Reading Andrew Sullivan's piece "I used to be a human being" I was struck with conflicting emotions. He described the addiction to online life compounded by the prevalence of the smartphone.
The irony was not lost on me that I was reading it on my phone.
No doubt, like so many others, I was instantly hit with a sense of recognition but also with a realisation of the inherent contradictions in play.
As he rightly says, we are more connected to far more people than ever before, we have a window to the world in our pocket, but the connections we make are often less intimate, less rewarding, leaving us feeling lonelier.
The dopamine effect with no substance.
Whilst lamenting the loss of direct, personal interaction and togetherness he also pines for the lost silences. As Brian Eno has said about his vision of ambient music, it's not so much the notes but the gaps in between and the space it creates.
I love that idea.
The bustle of modern life continually invades our personal space yet we appear to exacerbate the issue with our networks, our news feeds and the incessant distraction of notifications.

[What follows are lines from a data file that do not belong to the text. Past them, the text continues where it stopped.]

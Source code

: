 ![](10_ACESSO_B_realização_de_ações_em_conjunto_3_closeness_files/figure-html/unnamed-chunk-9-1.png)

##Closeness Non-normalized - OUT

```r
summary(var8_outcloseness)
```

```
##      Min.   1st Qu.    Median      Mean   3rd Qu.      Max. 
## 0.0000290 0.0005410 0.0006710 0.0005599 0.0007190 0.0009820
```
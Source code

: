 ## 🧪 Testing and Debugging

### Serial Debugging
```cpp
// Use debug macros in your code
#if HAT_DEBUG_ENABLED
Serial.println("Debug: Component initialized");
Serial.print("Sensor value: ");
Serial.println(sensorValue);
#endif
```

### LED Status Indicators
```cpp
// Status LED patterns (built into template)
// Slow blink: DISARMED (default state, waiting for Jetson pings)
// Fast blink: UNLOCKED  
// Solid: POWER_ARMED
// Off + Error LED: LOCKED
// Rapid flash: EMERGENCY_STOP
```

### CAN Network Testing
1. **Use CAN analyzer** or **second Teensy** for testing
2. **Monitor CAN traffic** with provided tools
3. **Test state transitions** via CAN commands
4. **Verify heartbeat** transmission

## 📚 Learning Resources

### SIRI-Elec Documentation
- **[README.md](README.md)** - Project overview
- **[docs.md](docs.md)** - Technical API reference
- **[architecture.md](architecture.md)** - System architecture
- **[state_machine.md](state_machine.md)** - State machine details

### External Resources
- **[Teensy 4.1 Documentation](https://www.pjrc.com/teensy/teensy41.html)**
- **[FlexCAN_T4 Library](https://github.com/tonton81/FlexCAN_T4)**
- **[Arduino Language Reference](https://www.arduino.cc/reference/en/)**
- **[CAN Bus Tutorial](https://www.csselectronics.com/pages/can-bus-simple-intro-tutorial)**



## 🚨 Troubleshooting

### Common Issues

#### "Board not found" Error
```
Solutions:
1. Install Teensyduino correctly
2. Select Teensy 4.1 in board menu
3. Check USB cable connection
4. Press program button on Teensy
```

However, quite perversely, we also need distractions.
There is another side to the coin.
We need distractions to reprogramme the brain and temporarily remove us from the stresses of our daily grind.
Our smartphones can become an oasis in the infertile desert of noise, a place where we can focus our full attention and escape, if only for a few minutes.
Sullivan talks about situations where "everyone is engrossed in their private online worlds" and the person next to them might as well not exist - it's true, but this is often a self defence mechanism.
It is harder than ever to find the space, quiet and solitude we need to hear ourselves think. A walk in the woods is a luxury we often cannot get, and even if we do we are surrounded by dog walkers, shouting children and mountain bikers.
We should, therefore, not be surprised that people are turning inwards, making their own virtual space where they can shut themselves off from the world.
Of course, it very much depends on how we are using our devices, how disciplined we are and how much we allow ourselves to become consumed by the drip feed of instant gratification and the quest for approval.
The barrier we erect between ourselves and others can be a double edged sword; while Sullivan decries its impersonality, used in the right way it can be a force for healthy isolation.
It's up to us.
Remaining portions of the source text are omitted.